Central Nervous System Events in Children with Sickle Cell Disease Presenting Acutely with Headache.

Sep 26, 2011

| Publications

Journal of Pediatrics.

Hines PC, McKnight T, Seto W, Kwiatkowski JL.


To determine the frequency of acute care visits and risk factors for central nervous system (CNS) events in children with homozygous sickle cell disease (SCD-SS) with an acute headache.

Study design

This is a retrospective cohort study of acute care visits for headache in children with SCD-SS. The prevalence of headache visits, neuroimaging evaluation, and acute CNS events were calculated and clinical and laboratory variables assessed.

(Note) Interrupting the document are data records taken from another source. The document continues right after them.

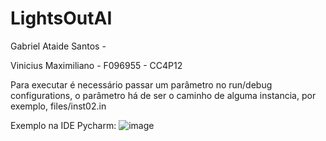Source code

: # LightsOutAI
Gabriel Ataide Santos - 

Vinicius Maximiliano - F096955 - CC4P12

Para executar é necessário passar um parâmetro no run/debug configurations, o parâmetro há de ser o caminho de alguma instancia,
por exemplo, files/inst02.in

Exemplo na IDE Pycharm:
![image](https://user-images.githubusercontent.com/56204754/118195841-5f8e9680-b422-11eb-8c59-814772229843.png)
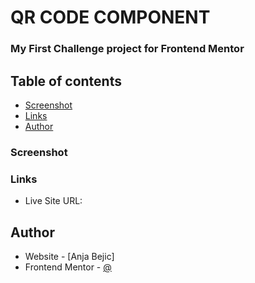 
# **QR CODE COMPONENT**
### My First Challenge project for Frontend Mentor

## Table of contents

  - [Screenshot](#screenshot)
  - [Links](#links)
  - [Author](#author)


### Screenshot



### Links

- Live Site URL: 


## Author


- Website - [Anja Bejic]
- Frontend Mentor - [@](https://www.frontendmentor.io/profile/anjab99)

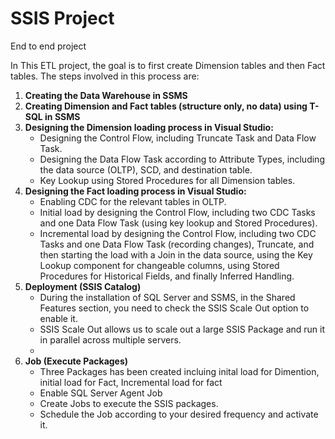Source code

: # SSIS Project
End to end project

In This ETL project, the goal is to first create Dimension tables and then Fact tables. The steps involved in this process are:

1. **Creating the Data Warehouse in SSMS**
2. **Creating Dimension and Fact tables (structure only, no data) using T-SQL in SSMS**
3. **Designing the Dimension loading process in Visual Studio:**
   - Designing the Control Flow, including Truncate Task and Data Flow Task.
   - Designing the Data Flow Task according to Attribute Types, including the data source (OLTP), SCD, and destination table.
   - Key Lookup using Stored Procedures for all Dimension tables.
4. **Designing the Fact loading process in Visual Studio:**
   - Enabling CDC for the relevant tables in OLTP.
   - Initial load by designing the Control Flow, including two CDC Tasks and one Data Flow Task (using key lookup and Stored Procedures).
   - Incremental load by designing the Control Flow, including two CDC Tasks and one Data Flow Task (recording changes), Truncate, and then starting the load with a Join in the data source, using the Key Lookup component for changeable columns, using Stored Procedures for Historical Fields, and finally Inferred Handling.
5. **Deployment (SSIS Catalog)**
   - During the installation of SQL Server and SSMS, in the Shared Features section, you need to check the SSIS Scale Out option to enable it.
   - SSIS Scale Out allows us to scale out a large SSIS Package and run it in parallel across multiple servers.
   - 
5. **Job (Execute Packages)**
   - Three Packages has been created incluing inital load for Dimention, initial load for Fact, Incremental load for fact
   - Enable SQL Server Agent Job
   - Create Jobs to execute the SSIS packages.
   - Schedule the Job according to your desired frequency and activate it.
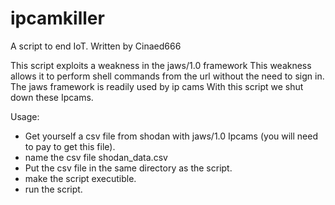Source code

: # ipcamkiller
A script to end IoT. Written by Cinaed666

This script exploits a weakness in the jaws/1.0 framework
This weakness allows it to perform shell commands from the url without the need to sign in.
The jaws framework is readily used by ip cams 
With this script we shut down these Ipcams.

Usage:
- Get yourself a csv file from shodan with jaws/1.0 Ipcams (you will need to pay to get this file).
- name the csv file shodan_data.csv
- Put the csv file in the same directory as the script.
- make the script executible.
- run the script.
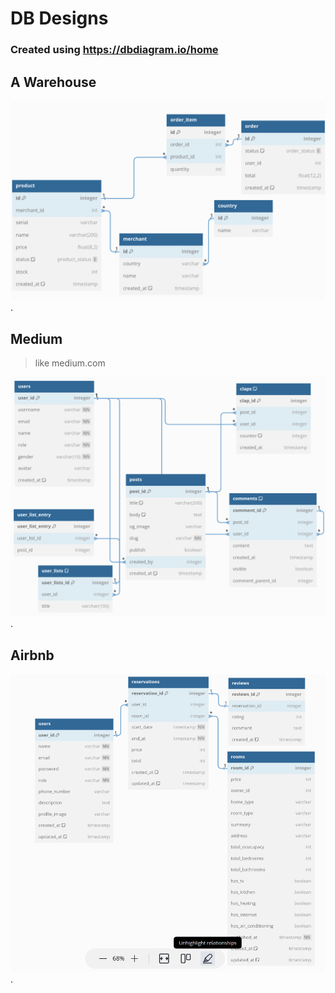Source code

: # DB Designs
### Created using https://dbdiagram.io/home

## A Warehouse
![Warehouse Database](./media/db_warehouse.png "Warehouse Database").

## Medium
>like medium.com

![Medium Database](./media/db_medium.png "Medium Database").

## Airbnb
![Airbnb Database](./media/db_airbnb.png "Airbnb Database").
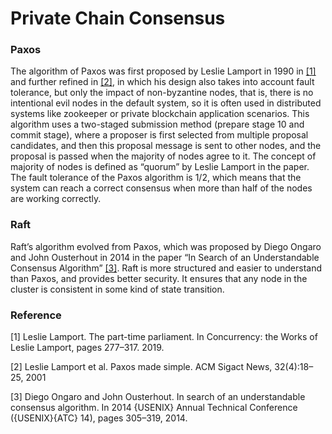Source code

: # Private Chain Consensus

### Paxos

The algorithm of Paxos was first proposed by Leslie Lamport in 1990 in [\[1\]](private-chain-consensus.md#undefined) and further refined in [\[2\]](private-chain-consensus.md#undefined), in which his design also takes into account fault tolerance, but only the impact of non-byzantine nodes, that is, there is no intentional evil nodes in the default system, so it is often used in distributed systems like zookeeper or private blockchain application scenarios. This algorithm uses a two-staged submission method (prepare stage 10 and commit stage), where a proposer is first selected from multiple proposal candidates, and then this proposal message is sent to other nodes, and the proposal is passed when the majority of nodes agree to it. The concept of majority of nodes is defined as “quorum” by Leslie Lamport in the paper. The fault tolerance of the Paxos algorithm is 1/2, which means that the system can reach a correct consensus when more than half of the nodes are working correctly.

### Raft

Raft’s algorithm evolved from Paxos, which was proposed by Diego Ongaro and John Ousterhout in 2014 in the paper “In Search of an Understandable Consensus Algorithm” [\[3\]](private-chain-consensus.md#undefined). Raft is more structured and easier to understand than Paxos, and provides better security. It ensures that any node in the cluster is consistent in some kind of state transition.

### Reference

\[1] Leslie Lamport. The part-time parliament. In Concurrency: the Works of Leslie Lamport, pages 277–317. 2019.

\[2] Leslie Lamport et al. Paxos made simple. ACM Sigact News, 32(4):18–25, 2001

\[3] Diego Ongaro and John Ousterhout. In search of an understandable consensus algorithm. In 2014 {USENIX} Annual Technical Conference ({USENIX}{ATC} 14), pages 305–319, 2014.

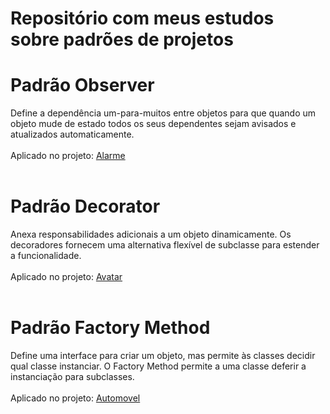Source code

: # Repositório com meus estudos sobre padrões de projetos

# Padrão Observer
 Define a dependência um-para-muitos entre objetos para que quando um objeto mude de estado todos os seus dependentes sejam avisados e atualizados automaticamente.<br><br>
Aplicado no projeto: <a href="https://github.com/ValdemirPraxedes/Aprendendo-Design-Patterns/tree/master/Padr%C3%A3o%20Observer/Alarme">Alarme</a><br><br>

# Padrão Decorator 
 Anexa responsabilidades adicionais a um objeto dinamicamente. Os decoradores fornecem uma alternativa flexível de subclasse para estender a funcionalidade.<br><br>
 Aplicado no projeto: <a href="https://github.com/ValdemirPraxedes/Aprendendo-Design-Patterns/tree/master/Padr%C3%A3o%20Decorator/Avatar">Avatar</a><br><br>
 
 # Padrão Factory Method
  Define uma interface para criar um objeto, mas permite às classes decidir qual classe instanciar. O Factory Method permite a uma classe deferir a instanciação para subclasses.<br><br>
  Aplicado no projeto: <a href="https://github.com/ValdemirPraxedes/Aprendendo-Design-Patterns/tree/master/Padr%C3%A3o%20Factory%20Method/Automovel">Automovel</a><br><br>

Headache was the chief complaint in 102 of 2685 acute care visits (3.8%) by children with SCD-SS. Acute CNS events were detected in 6.9% of these visits. Neuroimaging was performed in 42.2% of visits, and acute CNS events were identified in 16.3% of studies. Factors associated with acute CNS events included older age, history of stroke, transient ischemic attack, or seizure, neurologic symptoms, focal neurologic exam findings, and elevated platelets.


Acute headache is common in pediatric SCD-SS and more frequently associated with acute CNS events than in the general pediatric population. A history of stroke, transient ischemic attack, seizures, neurologic symptoms, focal neurologic exam, or elevated platelet counts at presentation warrant confirmatory imaging studies. Whether a more limited workup is adequate for other children should be confirmed in a larger, prospective study.


  • CNS, Central nervous system;
  • CT, Computed tomography;
  • ED, Emergency Department;
  • HACU, Hematology Acute Care Unit;
  • MRI/A, Magnetic resonance imaging/angiography;
  • SCD, Sickle cell disease;
  • SCD-SS, Homozygous sickle cell disease;
  • TCD, Transcranial Doppler;
  • TIA, Transient ischemic attack
Supported in part by the Center of Excellence for Diversity in Health Education and Research at the University of Pennsylvania School of Medicine, Health Resources and Services Administration (grant D34HP04035-13-00). The authors declare no conflicts of interest.